What is required: Print the lines exactly. Start at the first line of the material below, end with the line that contains "### Comprender las olas de adopción", and skip all pictures.

Stored data:
★ ★ ★

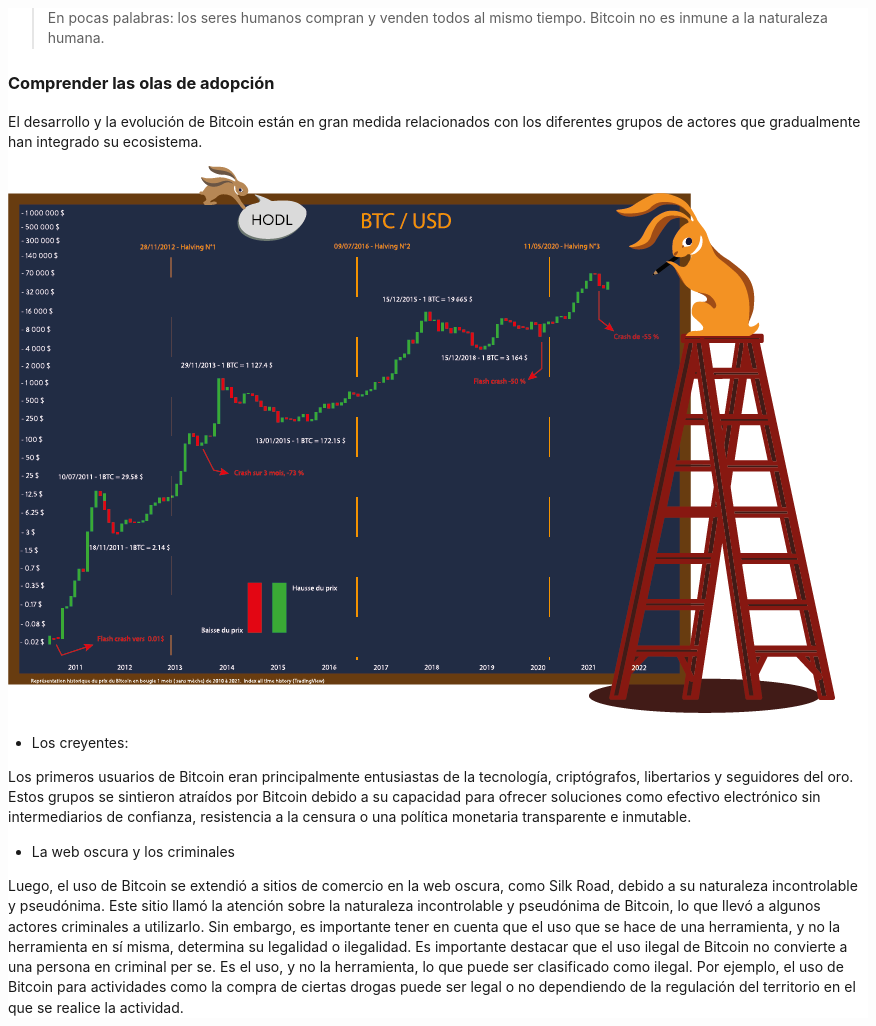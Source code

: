 > En pocas palabras: los seres humanos compran y venden todos al mismo tiempo. Bitcoin no es inmune a la naturaleza humana.

### Comprender las olas de adopción

El desarrollo y la evolución de Bitcoin están en gran medida relacionados con los diferentes grupos de actores que gradualmente han integrado su ecosistema.

![image](assets\Concept\chapitre14\1.png)

- Los creyentes:

Los primeros usuarios de Bitcoin eran principalmente entusiastas de la tecnología, criptógrafos, libertarios y seguidores del oro. Estos grupos se sintieron atraídos por Bitcoin debido a su capacidad para ofrecer soluciones como efectivo electrónico sin intermediarios de confianza, resistencia a la censura o una política monetaria transparente e inmutable.

- La web oscura y los criminales

Luego, el uso de Bitcoin se extendió a sitios de comercio en la web oscura, como Silk Road, debido a su naturaleza incontrolable y pseudónima. Este sitio llamó la atención sobre la naturaleza incontrolable y pseudónima de Bitcoin, lo que llevó a algunos actores criminales a utilizarlo. Sin embargo, es importante tener en cuenta que el uso que se hace de una herramienta, y no la herramienta en sí misma, determina su legalidad o ilegalidad. Es importante destacar que el uso ilegal de Bitcoin no convierte a una persona en criminal per se. Es el uso, y no la herramienta, lo que puede ser clasificado como ilegal. Por ejemplo, el uso de Bitcoin para actividades como la compra de ciertas drogas puede ser legal o no dependiendo de la regulación del territorio en el que se realice la actividad.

★ ★ ★

Your solution:
Source code

: > En pocas palabras: los seres humanos compran y venden todos al mismo tiempo. Bitcoin no es inmune a la naturaleza humana.

### Comprender las olas de adopción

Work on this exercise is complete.